Here’s my realization and questions. My 14 year old is amazing. Her bio dad and I had a great relationship until he met his now wife. Once she came into the picture his relationship with his daughter started to change. He saw her less and less, skipped visits, ignored me, etc.. then one day when she was 9 he served me papers and wanted to sever his custody. I was shocked. I didn’t understand. His daughter loves him. We never had any issues, I didn’t even ask him to ever pay a dime in child support. I have only just wanted them to have a relationship. There was no talking to him or his wife. They made up their minds. I refused to sign off.

They wanted my hubby to adopt my daughter and even though my hubby would do it in a heartbeat I refused. I wanted my daughter to be able to go to him one day and have the right to know why he gave her up. So I have full legal and physical custody and he has waived all visitation. I told my beautiful 9 year old girl that her daddy just needs a break from being a dad. That he has a lot of work and I’m sure he will see her soon. Yes I lied. I was hoping he’d come to his senses. So far he hasn’t.

During this time I have really tried to foster a relationship between his parents and my daughter. Also his sister and her kids. I WANT my daughter to have a relationship with her family. They really don’t know why he did this other than to say that his wife doesn’t want kids, did not like that her husband and I were on friendly terms (I am happily married, just wanted a good relationship with my ex for the sake of my daughter), and gave him an ultimatum… his daughter or her. He chose wrong.

Over the years the relationship with his parents has gotten strained. I have to be the one to reach out to them. They always mail birthday and Christmas gifts but don’t ever ask to see her. I offer to drive her to their house and pick her up, really everything to keep peace and give her a good relationship with them. She’s 14 now and hasn’t seen her dad since she was 9. She does know the truth behind his abandonment now.

We have been through YEARS of therapy.
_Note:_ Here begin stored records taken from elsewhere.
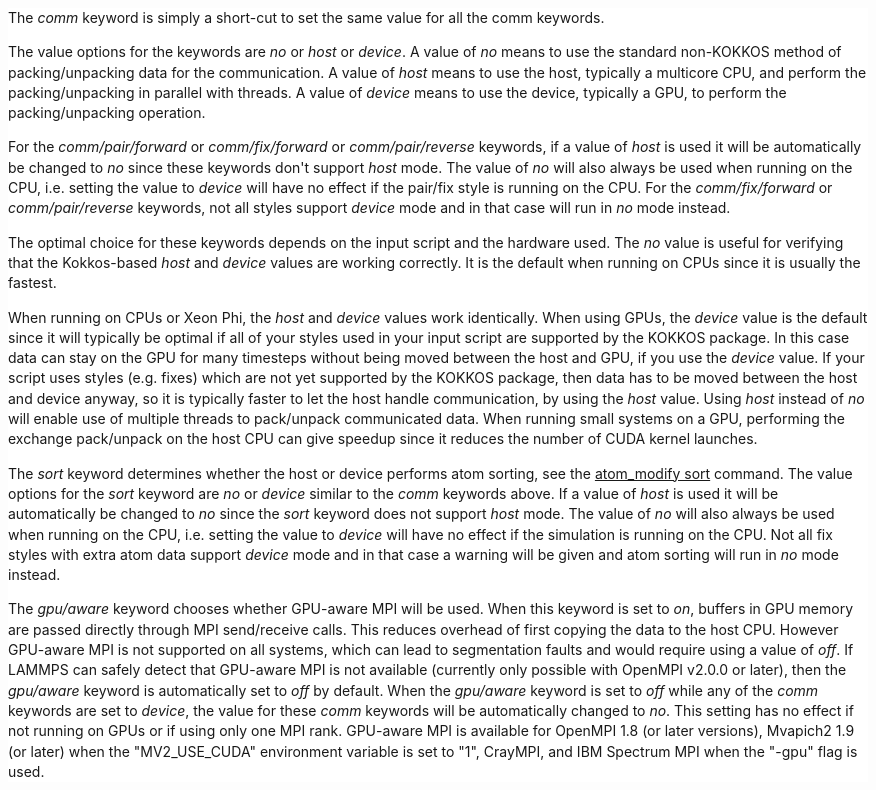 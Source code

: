 The *comm* keyword is simply a short-cut to set the same value for all
the comm keywords.

The value options for the keywords are *no* or *host* or *device*. A
value of *no* means to use the standard non-KOKKOS method of
packing/unpacking data for the communication. A value of *host* means to
use the host, typically a multicore CPU, and perform the
packing/unpacking in parallel with threads. A value of *device* means to
use the device, typically a GPU, to perform the packing/unpacking
operation.

For the *comm/pair/forward* or *comm/fix/forward* or *comm/pair/reverse*
keywords, if a value of *host* is used it will be automatically be
changed to *no* since these keywords don\'t support *host* mode. The
value of *no* will also always be used when running on the CPU, i.e.
setting the value to *device* will have no effect if the pair/fix style
is running on the CPU. For the *comm/fix/forward* or *comm/pair/reverse*
keywords, not all styles support *device* mode and in that case will run
in *no* mode instead.

The optimal choice for these keywords depends on the input script and
the hardware used. The *no* value is useful for verifying that the
Kokkos-based *host* and *device* values are working correctly. It is the
default when running on CPUs since it is usually the fastest.

When running on CPUs or Xeon Phi, the *host* and *device* values work
identically. When using GPUs, the *device* value is the default since it
will typically be optimal if all of your styles used in your input
script are supported by the KOKKOS package. In this case data can stay
on the GPU for many timesteps without being moved between the host and
GPU, if you use the *device* value. If your script uses styles (e.g.
fixes) which are not yet supported by the KOKKOS package, then data has
to be moved between the host and device anyway, so it is typically
faster to let the host handle communication, by using the *host* value.
Using *host* instead of *no* will enable use of multiple threads to
pack/unpack communicated data. When running small systems on a GPU,
performing the exchange pack/unpack on the host CPU can give speedup
since it reduces the number of CUDA kernel launches.

The *sort* keyword determines whether the host or device performs atom
sorting, see the [atom_modify sort](atom_modify) command. The value
options for the *sort* keyword are *no* or *device* similar to the
*comm* keywords above. If a value of *host* is used it will be
automatically be changed to *no* since the *sort* keyword does not
support *host* mode. The value of *no* will also always be used when
running on the CPU, i.e. setting the value to *device* will have no
effect if the simulation is running on the CPU. Not all fix styles with
extra atom data support *device* mode and in that case a warning will be
given and atom sorting will run in *no* mode instead.

The *gpu/aware* keyword chooses whether GPU-aware MPI will be used. When
this keyword is set to *on*, buffers in GPU memory are passed directly
through MPI send/receive calls. This reduces overhead of first copying
the data to the host CPU. However GPU-aware MPI is not supported on all
systems, which can lead to segmentation faults and would require using a
value of *off*. If LAMMPS can safely detect that GPU-aware MPI is not
available (currently only possible with OpenMPI v2.0.0 or later), then
the *gpu/aware* keyword is automatically set to *off* by default. When
the *gpu/aware* keyword is set to *off* while any of the *comm* keywords
are set to *device*, the value for these *comm* keywords will be
automatically changed to *no*. This setting has no effect if not running
on GPUs or if using only one MPI rank. GPU-aware MPI is available for
OpenMPI 1.8 (or later versions), Mvapich2 1.9 (or later) when the
\"MV2_USE_CUDA\" environment variable is set to \"1\", CrayMPI, and IBM
Spectrum MPI when the \"-gpu\" flag is used.
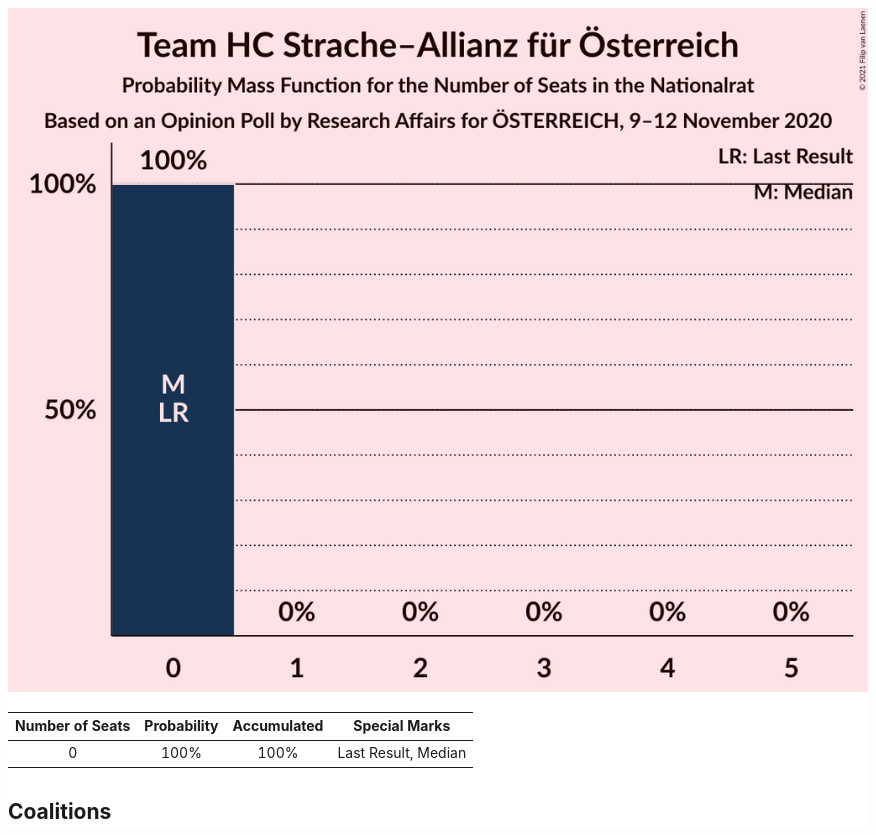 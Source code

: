 ![Graph with seats probability mass function not yet produced](2020-11-12-ResearchAffairs-seats-pmf-teamhcstrache–allianzfürösterreich.png "Seats Probability Mass Function")

| Number of Seats | Probability | Accumulated | Special Marks |
|:---------------:|:-----------:|:-----------:|:-------------:|
| 0 | 100% | 100% | Last Result, Median |


## Coalitions
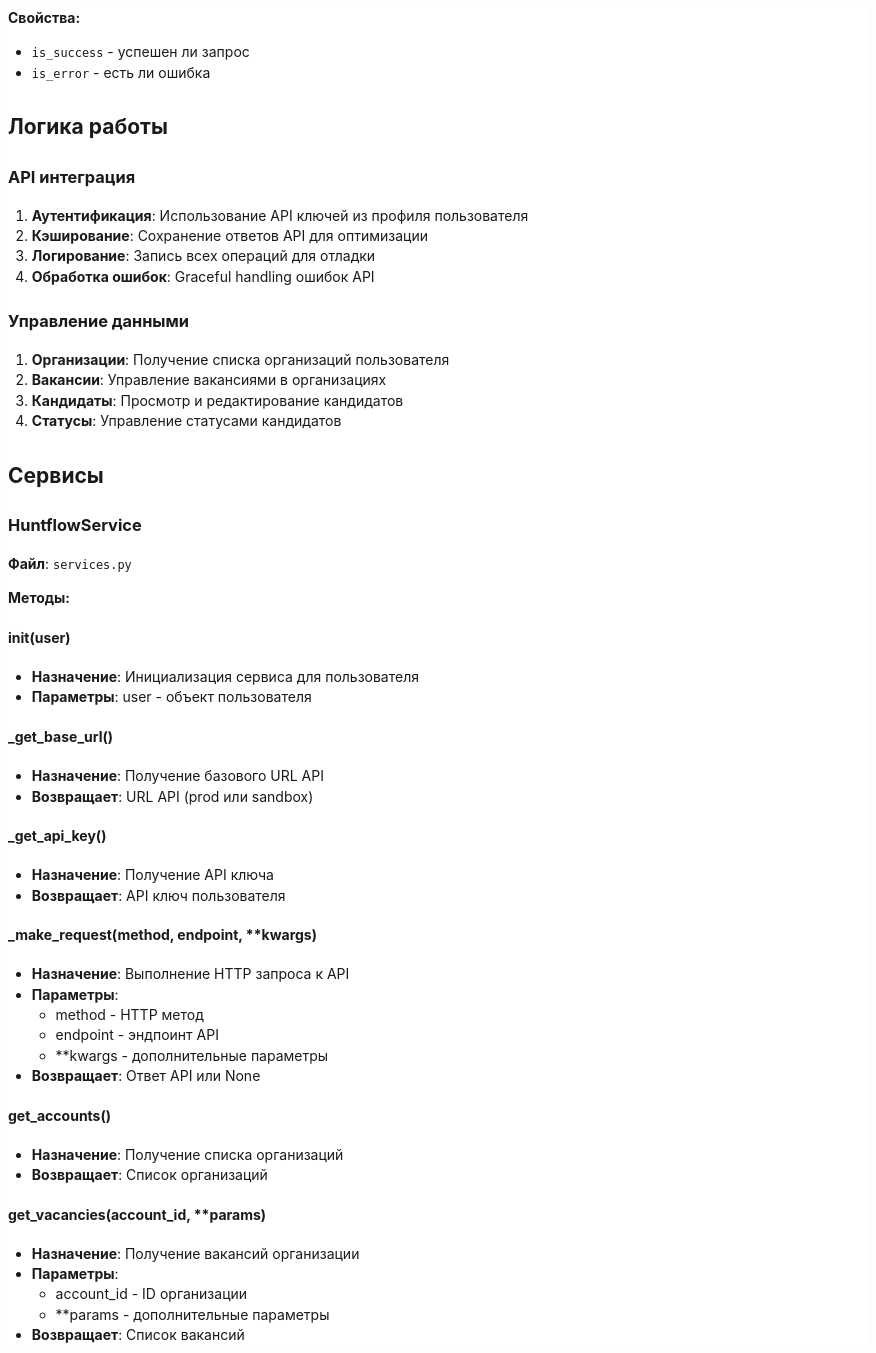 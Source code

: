 **Свойства:**
- `is_success` - успешен ли запрос
- `is_error` - есть ли ошибка

## Логика работы

### API интеграция
1. **Аутентификация**: Использование API ключей из профиля пользователя
2. **Кэширование**: Сохранение ответов API для оптимизации
3. **Логирование**: Запись всех операций для отладки
4. **Обработка ошибок**: Graceful handling ошибок API

### Управление данными
1. **Организации**: Получение списка организаций пользователя
2. **Вакансии**: Управление вакансиями в организациях
3. **Кандидаты**: Просмотр и редактирование кандидатов
4. **Статусы**: Управление статусами кандидатов

## Сервисы

### HuntflowService
**Файл**: `services.py`

**Методы:**

#### __init__(user)
- **Назначение**: Инициализация сервиса для пользователя
- **Параметры**: user - объект пользователя

#### _get_base_url()
- **Назначение**: Получение базового URL API
- **Возвращает**: URL API (prod или sandbox)

#### _get_api_key()
- **Назначение**: Получение API ключа
- **Возвращает**: API ключ пользователя

#### _make_request(method, endpoint, **kwargs)
- **Назначение**: Выполнение HTTP запроса к API
- **Параметры**: 
  - method - HTTP метод
  - endpoint - эндпоинт API
  - **kwargs - дополнительные параметры
- **Возвращает**: Ответ API или None

#### get_accounts()
- **Назначение**: Получение списка организаций
- **Возвращает**: Список организаций

#### get_vacancies(account_id, **params)
- **Назначение**: Получение вакансий организации
- **Параметры**: 
  - account_id - ID организации
  - **params - дополнительные параметры
- **Возвращает**: Список вакансий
A suicide attempt, partial hospitalization, etc… she has a lot of issues in regards to this. We work on it every day and let her know how much we love her and that she is not worthless. She just doesn’t know/understand why her dad would do this to her.

Anyway, that’s my back story. So here is my other situation. I want to adopt. I want to be able to give a loving home to a child who may not have one currently. I’m not delusional in thinking that adopting is this sunshine and rainbows situation where there wouldn’t be trauma and issues. Seeing how my daughter has suffered with abandonment I have some insight.

Yes, I know it would be different because my daughter still has one bio parent where an adopted child possibly wouldn’t. I’m also completely open to having an open adoption where the child would have a relationship with their parents. I’m not going to lie to you all and say there isn’t a selfish component here. Yes, I DO want a child. I have grieved over the loss of being able to have any more children biologically. I just feel that we have a lot of love and support to offer.

I am going to leave it here for today and not go into her questions or the responses because this is long enough.